La nave più pazza del mondo?
Grande successo nei cinema nazionali, la nuova commedia di Daniel Monzón (conosciuto anche dal pubblico italiano per il prison-movie cult Cella 211) tenta di rinvigorire il filone dei titoli ambientati a bordo di navi da crociera dalle riprese realmente avvenute su una di queste in giro per il mondo, con i passeggeri paganti utilizzati come comparse. Dopo un inizio accattivante, con la sfida tra due ladri/truffatori divisi per l'amore di una donna, il film si perde però su un eccessivo accumulo di personaggi e situazioni che portano la durata complessiva a oltre due ore di visione, con diversi tempi morti che vi fanno capolino all'interno. Tra cinismo all'acqua di rose e leggerezza, Yucatán (disponibile nel catalogo di Netflix come originale) si risolve in una serie di cliché che conducono all'inevitabile lieto-fine, pur condito da parziali note amare, e il moralismo a prova di grande pubblico ne esce ancora una volta vincitore.
Acque calme
Non mancano certo momenti divertenti all'interno di questa storia sui generis, con diverse citazioni ad altri classici del cinema (da Titanic a Non aprite quella porta) rivisitati in chiave parodica, ma il senso d'insieme viene castrato dalla mancanza di una maggiore cattiveria che avrebbe potuto donare ulteriori sfumature a un racconto che, a conti fatti, è solo l'ennesima riproposizione di una storia già vista e rivista in decine di produzioni a tema. E così, tra sfide alla roulette russa, improbabili rapimenti, corse a rotte di collo su scassati pullman e diatribe amorose sempre più forzate e improbabili, Yucatán si rivela una sorta di operazione copia/incolla priva della necessaria personalità, risultando più anonimo delle aspettative. A infondere un po' di carisma agli stereotipati personaggi ci pensa l'ottimo ed eterogeneo cast capitanato da Luis Tosar, attore feticcio del regista e vera e propria star della scena iberica: i suoi duetti/schermaglie col rivale Rodrigo de la Serna o con la bella Stephanie Cayo rimangono tra i momenti migliori di una pellicola che si adagia sui leit-motiv di genere senza mostrare il coraggio adatto per raccontare qualcosa di nuovo.

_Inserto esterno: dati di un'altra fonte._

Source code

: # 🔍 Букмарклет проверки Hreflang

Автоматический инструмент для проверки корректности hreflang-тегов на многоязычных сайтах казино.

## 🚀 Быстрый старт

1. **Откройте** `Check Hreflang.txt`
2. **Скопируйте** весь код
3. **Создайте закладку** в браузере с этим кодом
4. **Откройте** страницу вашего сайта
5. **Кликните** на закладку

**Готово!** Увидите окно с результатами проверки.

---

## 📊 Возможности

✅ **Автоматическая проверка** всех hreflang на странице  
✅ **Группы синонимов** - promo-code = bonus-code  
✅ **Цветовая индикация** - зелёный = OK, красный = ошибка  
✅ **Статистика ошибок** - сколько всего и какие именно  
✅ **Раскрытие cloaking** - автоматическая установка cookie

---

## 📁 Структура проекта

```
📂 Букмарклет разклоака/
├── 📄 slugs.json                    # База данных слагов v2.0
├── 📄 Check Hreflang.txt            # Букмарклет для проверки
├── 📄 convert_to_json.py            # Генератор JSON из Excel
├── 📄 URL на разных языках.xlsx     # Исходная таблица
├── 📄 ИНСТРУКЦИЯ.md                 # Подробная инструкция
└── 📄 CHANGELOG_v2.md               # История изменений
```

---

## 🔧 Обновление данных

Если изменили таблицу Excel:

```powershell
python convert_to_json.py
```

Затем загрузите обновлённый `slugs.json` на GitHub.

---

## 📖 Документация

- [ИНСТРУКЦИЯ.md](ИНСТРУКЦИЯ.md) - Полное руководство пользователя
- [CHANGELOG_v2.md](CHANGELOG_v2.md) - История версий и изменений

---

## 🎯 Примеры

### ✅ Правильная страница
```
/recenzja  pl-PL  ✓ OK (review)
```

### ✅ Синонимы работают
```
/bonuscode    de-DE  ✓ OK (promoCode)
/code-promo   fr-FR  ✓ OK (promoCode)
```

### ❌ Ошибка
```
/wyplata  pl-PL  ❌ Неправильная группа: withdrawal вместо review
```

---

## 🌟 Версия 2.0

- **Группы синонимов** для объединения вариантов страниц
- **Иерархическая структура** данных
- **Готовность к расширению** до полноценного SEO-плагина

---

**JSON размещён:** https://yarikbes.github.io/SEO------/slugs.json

Una nave da crociera, due truffatori un tempo soci e ora divisi per amore di una donna e un anziano milionario, fresco vincitore della lotteria, da ingannare a ogni costo: su una base narrativa relativamente semplice, il regista spagnolo Daniel Monzón tenta di rinverdire il filone dei titoli ambientati a bordo di un'imbarcazione ma, nonostante il fresco e accattivante cast, il risultato cede a diverse banalità nell'accumulo di situazioni dove il numeroso gruppo di personaggi si trova impegnato. Tra una leggerezza a prova di grande pubblico, pur con una manciata di passaggi effettivamente divertenti, e prevedibili colpi di scena, Yucatán soffre inoltre dell'eccessiva durata, con oltre due ore di visione che avrebbero necessitato di una sfoltita di almeno mezz'ora per risultare più incisive.